The primary objective is to determine the minimal ablation margin required to achieve a local recurrence rate of < 10% in patients with hepatocellular carcinoma undergoing thermal ablation. Secondary objectives are to analyze the correlation between ablation margins and local recurrence and to assess efficacy.

Materials and Methods

This study is a prospective, multicenter, non-experimental, non-comparative, open-label study. Patients > 18 years with Barcelona Clinic Liver Cancer stage 0/A hepatocellular carcinoma (or B with a maximum of two lesions < 5 cm each) are eligible.
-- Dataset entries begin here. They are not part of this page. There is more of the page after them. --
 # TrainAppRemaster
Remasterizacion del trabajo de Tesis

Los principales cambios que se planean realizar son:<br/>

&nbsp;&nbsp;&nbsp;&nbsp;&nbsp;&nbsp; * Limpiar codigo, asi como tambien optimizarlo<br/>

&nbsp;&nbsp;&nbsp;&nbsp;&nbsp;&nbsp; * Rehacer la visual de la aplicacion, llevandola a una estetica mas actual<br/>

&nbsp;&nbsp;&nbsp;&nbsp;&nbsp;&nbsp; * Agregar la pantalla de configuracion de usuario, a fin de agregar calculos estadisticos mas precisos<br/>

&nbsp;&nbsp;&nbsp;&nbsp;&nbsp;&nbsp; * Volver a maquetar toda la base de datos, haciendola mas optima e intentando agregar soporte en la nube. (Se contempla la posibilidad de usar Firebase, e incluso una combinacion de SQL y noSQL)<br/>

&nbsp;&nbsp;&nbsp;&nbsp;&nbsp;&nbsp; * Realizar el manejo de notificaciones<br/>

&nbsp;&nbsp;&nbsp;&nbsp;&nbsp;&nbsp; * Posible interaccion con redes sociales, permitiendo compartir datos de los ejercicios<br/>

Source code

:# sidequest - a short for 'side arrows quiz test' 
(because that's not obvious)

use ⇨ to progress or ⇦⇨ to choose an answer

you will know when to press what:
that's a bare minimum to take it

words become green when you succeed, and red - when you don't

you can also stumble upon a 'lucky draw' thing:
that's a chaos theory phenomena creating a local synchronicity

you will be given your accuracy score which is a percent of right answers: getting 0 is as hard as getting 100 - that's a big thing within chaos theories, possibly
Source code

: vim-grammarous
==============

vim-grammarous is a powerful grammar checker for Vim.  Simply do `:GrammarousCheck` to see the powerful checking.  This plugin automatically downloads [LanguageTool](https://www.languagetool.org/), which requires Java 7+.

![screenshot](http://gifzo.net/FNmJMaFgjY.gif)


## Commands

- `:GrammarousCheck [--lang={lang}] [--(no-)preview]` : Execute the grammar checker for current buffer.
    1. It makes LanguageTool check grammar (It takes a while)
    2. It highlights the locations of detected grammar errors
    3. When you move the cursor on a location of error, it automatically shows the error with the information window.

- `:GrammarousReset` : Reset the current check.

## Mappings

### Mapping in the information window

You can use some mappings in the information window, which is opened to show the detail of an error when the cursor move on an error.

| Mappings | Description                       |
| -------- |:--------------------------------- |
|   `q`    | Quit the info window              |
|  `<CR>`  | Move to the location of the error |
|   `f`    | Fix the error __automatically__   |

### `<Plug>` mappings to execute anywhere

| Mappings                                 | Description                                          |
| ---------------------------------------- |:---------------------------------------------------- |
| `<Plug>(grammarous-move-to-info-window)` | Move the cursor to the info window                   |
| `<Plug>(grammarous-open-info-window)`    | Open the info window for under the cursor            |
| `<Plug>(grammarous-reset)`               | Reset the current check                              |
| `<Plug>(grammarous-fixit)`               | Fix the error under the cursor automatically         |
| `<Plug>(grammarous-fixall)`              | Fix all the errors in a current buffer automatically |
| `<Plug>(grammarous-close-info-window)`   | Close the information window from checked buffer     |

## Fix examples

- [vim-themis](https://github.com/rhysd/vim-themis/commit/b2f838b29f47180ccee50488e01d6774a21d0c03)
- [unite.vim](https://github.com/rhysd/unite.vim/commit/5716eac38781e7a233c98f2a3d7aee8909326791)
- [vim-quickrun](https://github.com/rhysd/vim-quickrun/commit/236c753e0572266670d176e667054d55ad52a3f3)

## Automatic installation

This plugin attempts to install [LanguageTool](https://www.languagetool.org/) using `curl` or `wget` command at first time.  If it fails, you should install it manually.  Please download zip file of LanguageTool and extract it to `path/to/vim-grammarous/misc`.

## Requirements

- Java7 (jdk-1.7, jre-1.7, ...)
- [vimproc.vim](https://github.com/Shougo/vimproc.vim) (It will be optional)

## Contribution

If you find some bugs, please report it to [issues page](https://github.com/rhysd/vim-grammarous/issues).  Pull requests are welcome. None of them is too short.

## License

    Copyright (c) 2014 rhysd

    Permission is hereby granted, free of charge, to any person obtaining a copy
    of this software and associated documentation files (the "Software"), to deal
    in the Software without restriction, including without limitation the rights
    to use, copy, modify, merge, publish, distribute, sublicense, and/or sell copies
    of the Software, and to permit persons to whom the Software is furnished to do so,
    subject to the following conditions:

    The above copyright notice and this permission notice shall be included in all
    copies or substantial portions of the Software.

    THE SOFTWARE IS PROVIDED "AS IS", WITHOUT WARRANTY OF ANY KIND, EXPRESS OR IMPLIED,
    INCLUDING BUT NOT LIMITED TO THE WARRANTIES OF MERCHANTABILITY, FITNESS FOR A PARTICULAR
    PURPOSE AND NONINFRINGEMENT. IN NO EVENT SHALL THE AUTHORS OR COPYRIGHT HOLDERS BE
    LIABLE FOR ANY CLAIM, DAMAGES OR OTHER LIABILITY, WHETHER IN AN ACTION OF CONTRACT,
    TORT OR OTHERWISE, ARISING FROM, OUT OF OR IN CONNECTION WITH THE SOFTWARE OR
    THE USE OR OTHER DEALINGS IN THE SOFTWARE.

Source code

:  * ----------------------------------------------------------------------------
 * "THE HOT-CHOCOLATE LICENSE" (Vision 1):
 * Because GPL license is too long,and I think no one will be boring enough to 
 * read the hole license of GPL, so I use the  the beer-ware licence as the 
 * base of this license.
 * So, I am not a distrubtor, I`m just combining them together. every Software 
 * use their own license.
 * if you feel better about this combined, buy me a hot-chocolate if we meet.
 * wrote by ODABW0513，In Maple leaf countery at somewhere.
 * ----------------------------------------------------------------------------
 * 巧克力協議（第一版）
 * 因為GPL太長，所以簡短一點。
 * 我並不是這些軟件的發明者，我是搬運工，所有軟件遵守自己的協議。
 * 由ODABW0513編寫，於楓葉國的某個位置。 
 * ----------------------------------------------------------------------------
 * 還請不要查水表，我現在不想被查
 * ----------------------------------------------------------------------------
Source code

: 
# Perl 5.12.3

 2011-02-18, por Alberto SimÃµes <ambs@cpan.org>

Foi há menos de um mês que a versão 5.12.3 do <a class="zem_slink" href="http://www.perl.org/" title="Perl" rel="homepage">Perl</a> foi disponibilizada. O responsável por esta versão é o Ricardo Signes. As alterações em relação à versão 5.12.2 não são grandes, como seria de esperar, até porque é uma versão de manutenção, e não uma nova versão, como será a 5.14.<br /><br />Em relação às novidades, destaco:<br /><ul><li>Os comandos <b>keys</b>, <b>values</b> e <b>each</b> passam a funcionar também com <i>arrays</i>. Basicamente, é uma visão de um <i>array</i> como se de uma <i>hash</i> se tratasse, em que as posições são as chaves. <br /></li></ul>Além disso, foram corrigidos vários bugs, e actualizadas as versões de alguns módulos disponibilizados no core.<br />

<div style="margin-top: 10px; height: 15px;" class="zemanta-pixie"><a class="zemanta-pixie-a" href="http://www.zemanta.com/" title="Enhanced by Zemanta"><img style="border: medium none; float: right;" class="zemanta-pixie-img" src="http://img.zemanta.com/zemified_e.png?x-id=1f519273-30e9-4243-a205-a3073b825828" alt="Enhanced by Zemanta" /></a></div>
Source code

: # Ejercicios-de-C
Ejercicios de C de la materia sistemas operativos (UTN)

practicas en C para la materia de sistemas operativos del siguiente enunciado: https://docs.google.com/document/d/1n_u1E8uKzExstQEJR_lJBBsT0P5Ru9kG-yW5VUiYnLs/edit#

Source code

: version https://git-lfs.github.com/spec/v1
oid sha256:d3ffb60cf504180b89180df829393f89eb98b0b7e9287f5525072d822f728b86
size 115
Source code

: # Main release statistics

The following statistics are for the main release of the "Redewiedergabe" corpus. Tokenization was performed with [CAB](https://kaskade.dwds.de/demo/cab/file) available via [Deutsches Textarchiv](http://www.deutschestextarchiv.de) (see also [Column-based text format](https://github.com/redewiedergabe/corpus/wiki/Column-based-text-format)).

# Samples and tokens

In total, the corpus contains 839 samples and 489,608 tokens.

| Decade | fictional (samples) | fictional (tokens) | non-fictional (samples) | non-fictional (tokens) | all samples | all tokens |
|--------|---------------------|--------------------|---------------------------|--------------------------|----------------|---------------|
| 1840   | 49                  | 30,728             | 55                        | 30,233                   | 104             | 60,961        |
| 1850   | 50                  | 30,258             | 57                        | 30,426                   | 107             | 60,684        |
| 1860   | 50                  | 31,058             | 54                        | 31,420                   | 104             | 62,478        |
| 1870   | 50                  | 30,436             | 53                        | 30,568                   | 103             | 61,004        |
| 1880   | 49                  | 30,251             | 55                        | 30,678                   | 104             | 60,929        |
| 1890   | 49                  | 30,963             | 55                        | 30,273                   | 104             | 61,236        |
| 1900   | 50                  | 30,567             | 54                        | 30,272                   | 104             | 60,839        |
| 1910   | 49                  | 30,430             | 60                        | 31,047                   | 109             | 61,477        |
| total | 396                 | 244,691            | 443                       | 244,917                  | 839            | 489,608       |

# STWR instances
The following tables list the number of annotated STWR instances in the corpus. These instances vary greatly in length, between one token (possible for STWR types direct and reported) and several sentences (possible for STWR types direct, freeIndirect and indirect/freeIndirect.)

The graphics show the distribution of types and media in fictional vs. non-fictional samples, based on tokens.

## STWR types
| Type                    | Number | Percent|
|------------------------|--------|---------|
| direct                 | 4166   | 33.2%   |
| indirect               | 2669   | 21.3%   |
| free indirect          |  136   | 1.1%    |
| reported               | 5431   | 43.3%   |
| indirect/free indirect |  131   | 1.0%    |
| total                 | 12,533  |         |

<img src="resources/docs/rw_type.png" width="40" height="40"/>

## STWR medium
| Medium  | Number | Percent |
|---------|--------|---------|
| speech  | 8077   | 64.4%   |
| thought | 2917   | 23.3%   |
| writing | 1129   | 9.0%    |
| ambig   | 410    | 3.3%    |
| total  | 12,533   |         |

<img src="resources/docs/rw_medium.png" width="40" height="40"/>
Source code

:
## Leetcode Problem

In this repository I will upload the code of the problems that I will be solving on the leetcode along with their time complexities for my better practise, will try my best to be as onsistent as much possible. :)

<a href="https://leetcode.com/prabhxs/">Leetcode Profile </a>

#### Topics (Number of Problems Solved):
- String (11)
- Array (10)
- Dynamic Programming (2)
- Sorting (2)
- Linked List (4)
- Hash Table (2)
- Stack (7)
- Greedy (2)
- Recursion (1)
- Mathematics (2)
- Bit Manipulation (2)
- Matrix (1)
Patients will undergo dual-phase contrast-enhanced computed tomography directly before and after ablation. Ablation margins will be quantitatively assessed using co-registration software, blinding assessors (i.e. two experienced radiologists) for outcome. Presence and location of recurrence are evaluated independently on follow-up scans by two other experienced radiologists, blinded for the quantitative margin analysis. A sample size of 189 tumors (~ 145 patients) is required to show with 80% power that the risk of local recurrence is confidently below 10%. A two-sided binomial z-test will be used to test the null hypothesis that the local recurrence rate is ≥ 10% for patients with a minimal ablation margin ≥ 2 mm. Logistic regression will be used to find the relationship between minimal ablation margins and local recurrence. Kaplan–Meier estimates are used to assess local and overall recurrence, disease-free and overall survival.

Discussion

It is expected that this study will result in a clear understanding of the correlation between ablation margins and local recurrence. Using co-registration software in future patients undergoing ablation for hepatocellular carcinoma may improve intraprocedural evaluation of technical success.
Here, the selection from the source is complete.